En estos momentos de intensa dificultad económica todas las miradas y las reclamaciones se dirigen hacia el Gobierno de España. Hay una cierta idea extendida de que las soluciones deben provenir del Gobierno, sin que falte cierta razón a ello por cuanto que las reformas estructurales que se deben acometer dependen en gran medida de él y, sobre todo, porque a él le corresponde asumir el liderazgo político en estos momentos y la capacidad pedagógica de hacer comprender a toda la ciudadanía el difícil camino que se nos avecina.
Sin embargo, también es decisivo ser conscientes de que tanto nuestro sistema institucional como nuestro entramado social presentan una enorme complejidad, al extremo de que sin la colaboración de todos los poderes políticos y sociales poca efectividad tendrá el conjunto de medidas que se acometan desde el poder central. Sin que nadie renuncie al papel representativo que le corresponde, en estos momentos ha de reclamarse un mínimo de lealtad institucional. Las Administraciones autonómicas y locales, sin dejar de defender los intereses territoriales a los que representan, deben actuar con coherencia a lo que en paralelo le exigen al Gobierno central. La oposición, sin renunciar a su aspiración de convertirse en alternativa de poder, no puede criticar lo que en su fuero interno asume como necesario y haría en los mismos términos de ganar las próximas elecciones. Jueces y juristas, sin dejar de reclamar el pleno respeto a nuestro Estado de Derecho, asumiendo la complejidad de nuestro sistema legal, deberían colaborar proponiendo y facilitando aquellas fórmulas que ayuden a materializar las medidas necesarias, no situándose en la cómoda posición de resaltar la imposibilidad de articularlas. Quienes escriben en los medios, sin dejar de asumir el papel crítico que les corresponde, deberían ser prudentes en sus valoraciones antes que sucumbir a la fácil tentación de la propagación de rumores infundados.

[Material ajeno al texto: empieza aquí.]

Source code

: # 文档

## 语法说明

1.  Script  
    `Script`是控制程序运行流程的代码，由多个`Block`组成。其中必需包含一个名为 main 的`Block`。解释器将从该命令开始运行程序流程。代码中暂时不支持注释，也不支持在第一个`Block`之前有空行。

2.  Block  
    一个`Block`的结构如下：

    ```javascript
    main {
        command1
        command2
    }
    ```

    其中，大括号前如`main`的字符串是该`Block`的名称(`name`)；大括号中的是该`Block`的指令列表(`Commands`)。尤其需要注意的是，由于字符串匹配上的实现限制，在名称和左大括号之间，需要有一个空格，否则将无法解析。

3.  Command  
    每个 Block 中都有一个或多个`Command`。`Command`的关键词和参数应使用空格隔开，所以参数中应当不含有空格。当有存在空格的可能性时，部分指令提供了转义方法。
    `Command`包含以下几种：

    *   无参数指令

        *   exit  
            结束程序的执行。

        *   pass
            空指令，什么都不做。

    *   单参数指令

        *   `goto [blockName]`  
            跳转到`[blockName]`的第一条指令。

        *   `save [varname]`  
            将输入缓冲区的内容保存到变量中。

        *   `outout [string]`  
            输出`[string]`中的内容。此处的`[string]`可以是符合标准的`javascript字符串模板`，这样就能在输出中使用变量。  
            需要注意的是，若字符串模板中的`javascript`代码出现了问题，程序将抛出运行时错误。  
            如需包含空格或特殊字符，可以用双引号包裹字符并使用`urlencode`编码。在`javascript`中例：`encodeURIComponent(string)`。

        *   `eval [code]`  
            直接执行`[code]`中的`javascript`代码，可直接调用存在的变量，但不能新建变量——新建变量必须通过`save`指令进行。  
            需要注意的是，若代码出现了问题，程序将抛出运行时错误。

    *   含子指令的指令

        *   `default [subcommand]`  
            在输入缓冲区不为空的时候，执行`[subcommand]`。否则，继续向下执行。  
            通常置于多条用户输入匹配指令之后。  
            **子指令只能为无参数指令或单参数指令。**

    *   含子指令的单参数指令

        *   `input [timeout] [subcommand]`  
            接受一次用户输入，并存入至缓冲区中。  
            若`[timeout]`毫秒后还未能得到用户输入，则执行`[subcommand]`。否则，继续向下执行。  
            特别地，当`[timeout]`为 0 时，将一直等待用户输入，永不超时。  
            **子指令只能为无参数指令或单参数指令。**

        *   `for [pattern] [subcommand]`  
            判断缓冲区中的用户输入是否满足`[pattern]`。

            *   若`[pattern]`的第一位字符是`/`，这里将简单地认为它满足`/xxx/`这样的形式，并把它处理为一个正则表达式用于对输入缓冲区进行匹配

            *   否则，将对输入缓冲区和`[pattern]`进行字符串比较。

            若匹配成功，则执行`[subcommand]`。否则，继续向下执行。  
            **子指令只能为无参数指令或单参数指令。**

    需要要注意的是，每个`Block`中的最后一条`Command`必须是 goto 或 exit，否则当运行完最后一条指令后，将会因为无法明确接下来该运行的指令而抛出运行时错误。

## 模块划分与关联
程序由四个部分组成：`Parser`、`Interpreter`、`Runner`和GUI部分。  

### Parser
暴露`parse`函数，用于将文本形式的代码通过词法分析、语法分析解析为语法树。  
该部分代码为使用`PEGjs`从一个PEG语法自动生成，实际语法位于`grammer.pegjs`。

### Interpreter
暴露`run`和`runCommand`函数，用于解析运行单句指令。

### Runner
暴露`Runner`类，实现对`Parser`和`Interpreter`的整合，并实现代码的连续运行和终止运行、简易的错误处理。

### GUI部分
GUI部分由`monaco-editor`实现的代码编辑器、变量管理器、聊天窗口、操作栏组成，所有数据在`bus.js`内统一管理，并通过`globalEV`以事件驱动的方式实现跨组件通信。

Es en ese contexto donde también es esperable la colaboración de las organizaciones sindicales y empresariales en aquél ámbito en el que poseen el mayor grado de influencia y responsabilidad: la negociación colectiva. A veces se espera que una reforma laboral provenga esencialmente del cambio de la legislación, bastando con una orden dirigida al Boletín Oficial del Estado. Hoy, por el contrario, la complejidad de nuestro mercado y de las relaciones laborales muestra que al final son los convenios colectivos quienes marcan la evolución de los salarios, las posibilidades reales de un régimen de estabilidad en el empleo, la viabilidad de introducir mecanismos de flexibilidad interna sin necesidad de acudir a las decisiones más traumáticas de los despidos. Lo pactado en los convenios adquiere mayor importancia cuando, a resultas de nuestra plena integración monetaria en el euro, los Gobiernos nacionales ya no pueden acudir al fácil expediente de proceder a una fuerte devaluación de las monedas nacionales, tal como se hizo en crisis precedentes. El problema es que el convenio colectivo es un buen instrumento de reparto de la riqueza en los momentos de crecimiento, pero ahora se le exige que se transforme en un mecanismo de distribución de la pobreza, a la vista de que una crisis económica lo que saca a la luz es que todos nos hemos hecho más pobres. Se hace urgente, pues, que las organizaciones sindicales y empresariales aborden con decisión el compromiso que asumieron a principios de año de proceder a efectuar en el plazo de seis meses una reforma de la negociación colectiva: “su papel como procedimiento de fijación de las condiciones laborales y de determinación de las políticas de empleo, su capacidad de adaptación a las necesidades de los trabajadores, las empresas y sectores productivos y la mejora de la productividad, así como la estructura de la propia negociación”. No dudo que las Confederaciones sindicales estarán a la altura de las circunstancias, pues así lo han demostrado en el pasado.
Eso sí, de exigirse sacrificios, ello ha de hacerse con las correspondientes compensaciones y con un reparto equitativo entre todos. Ello ha de hacerse con compromisos de reparto de la riqueza cuando en el futuro las cosas vengan mejor dadas y ello no a través de meras declaraciones de intenciones. Como es exigible también que ciertos banqueros renuncien a esas pensiones desorbitadas que se aseguran a través de contratos blindados, algún gesto de apretarse el cinturón a esos cracks del deporte que ganan cantidades obscenas y, en general, de quienes más elevado patrimonio poseen.